Hummingbirds love clematis, also called “the queen of the vines,” because they are popular, easy-to-grow vines that are attractive to all kinds of pollinators, including hummingbirds. Hummingbirds will be drawn to their abundance of large, colorful, nectar-rich flowers, and Clematis seeds and flowers even provide nesting material for visiting hummers!

What are clematis and why do hummingbirds like them?

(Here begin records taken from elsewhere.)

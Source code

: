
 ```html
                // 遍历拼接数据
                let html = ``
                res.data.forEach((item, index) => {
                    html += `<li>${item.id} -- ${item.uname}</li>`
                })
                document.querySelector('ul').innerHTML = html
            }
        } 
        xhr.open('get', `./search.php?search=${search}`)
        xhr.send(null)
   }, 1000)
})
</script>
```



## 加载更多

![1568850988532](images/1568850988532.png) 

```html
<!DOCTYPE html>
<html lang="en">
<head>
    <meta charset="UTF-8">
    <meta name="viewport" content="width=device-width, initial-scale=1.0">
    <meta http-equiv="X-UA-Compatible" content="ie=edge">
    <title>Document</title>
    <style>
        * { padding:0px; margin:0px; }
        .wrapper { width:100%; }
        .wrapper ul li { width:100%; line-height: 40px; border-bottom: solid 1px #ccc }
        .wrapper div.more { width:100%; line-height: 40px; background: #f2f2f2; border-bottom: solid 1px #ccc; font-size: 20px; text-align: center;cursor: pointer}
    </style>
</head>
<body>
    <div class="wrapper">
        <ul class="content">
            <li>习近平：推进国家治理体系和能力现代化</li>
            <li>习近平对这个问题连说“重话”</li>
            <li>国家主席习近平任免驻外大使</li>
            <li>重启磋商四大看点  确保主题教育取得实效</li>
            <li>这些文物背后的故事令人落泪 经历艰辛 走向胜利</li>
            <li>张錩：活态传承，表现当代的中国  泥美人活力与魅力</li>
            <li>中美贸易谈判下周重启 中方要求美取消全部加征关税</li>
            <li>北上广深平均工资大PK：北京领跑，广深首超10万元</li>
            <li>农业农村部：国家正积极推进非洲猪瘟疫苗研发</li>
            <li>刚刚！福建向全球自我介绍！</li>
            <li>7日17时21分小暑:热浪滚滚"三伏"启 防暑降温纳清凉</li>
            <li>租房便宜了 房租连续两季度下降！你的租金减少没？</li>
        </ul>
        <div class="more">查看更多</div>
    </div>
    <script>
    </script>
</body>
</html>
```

It may surprise you to find out that all species of clematis are members of the buttercup family! These huge, multi-colored, vigorous vines might look nothing like the humble yellow buttercup, but both are part of the family Ranunculaceae. Most garden varieties are derived from Chinese or Japanese species, but there are also native European species with delightful folkloric names like “old man’s beard”, “traveler’s joy”, or “virgin’s bower”. Native American species include Clematis viorna, or vasevine, also called “leather flower”. Garden varieties of clematis produce cascades of purple, red, pink, or white blossoms from early summer through to the beginning of fall. Individual flowers can be up to six inches across and produce a delightful, vanilla-like scent. 

As you can imagine, many of these qualities make clematis very attractive to hummingbirds. Hummingbirds are drawn to bright colors, particularly red, but also purple, pink, yellow, and orange, and need consistent, abundant sources of food to meet their massive caloric needs. The profuse, richly-colored, long-blooming clematis is just the sort of thing hummingbirds are looking for. Not just that, but hummingbirds have been seen using the old flowers and soft, downy clematis seedheads to build their nests. So if you’re looking for a flower that will encourage hummingbirds to nest in your area, a clematis vine might be just the way to go.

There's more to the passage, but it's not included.